- [YOUR GOAL]: Report how many lines in the records below contain the word "valores". Give only the number.

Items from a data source
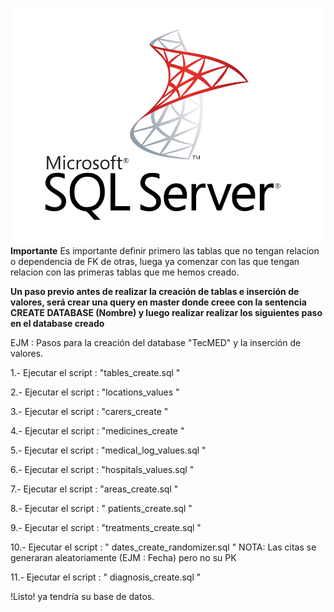 ![Microsoft SQL Server](mssqlserver.png)
**Importante**
Es importante definir primero las tablas que no tengan relacion o dependencia de FK de otras, luega ya comenzar con las que tengan relacion con las primeras tablas que me hemos creado.

**Un paso previo antes de realizar la creación de tablas e inserción de valores, será crear una query en master donde creee con la sentencia**
**CREATE DATABASE (Nombre) y luego realizar realizar los siguientes paso en el database creado**

EJM : Pasos para la creación del database "TecMED" y la inserción de valores.

1.- Ejecutar el script : "tables_create.sql "

2.- Ejecutar el script : "locations_values "

3.- Ejecutar el script : "carers_create "

4.- Ejecutar el script : "medicines_create "

5.- Ejecutar el script : "medical_log_values.sql "

6.- Ejecutar el script : "hospitals_values.sql "

7.- Ejecutar el script : "areas_create.sql "

8.- Ejecutar el script : " patients_create.sql "

9.- Ejecutar el script : "treatments_create.sql "

10.- Ejecutar el script : " dates_create_randomizer.sql " NOTA: Las citas se generaran aleatoriamente (EJM : Fecha) pero no su PK

11.- Ejecutar el script : " diagnosis_create.sql "

!Listo! ya tendría su base de datos.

- [WRITTEN SOLUTION]: 2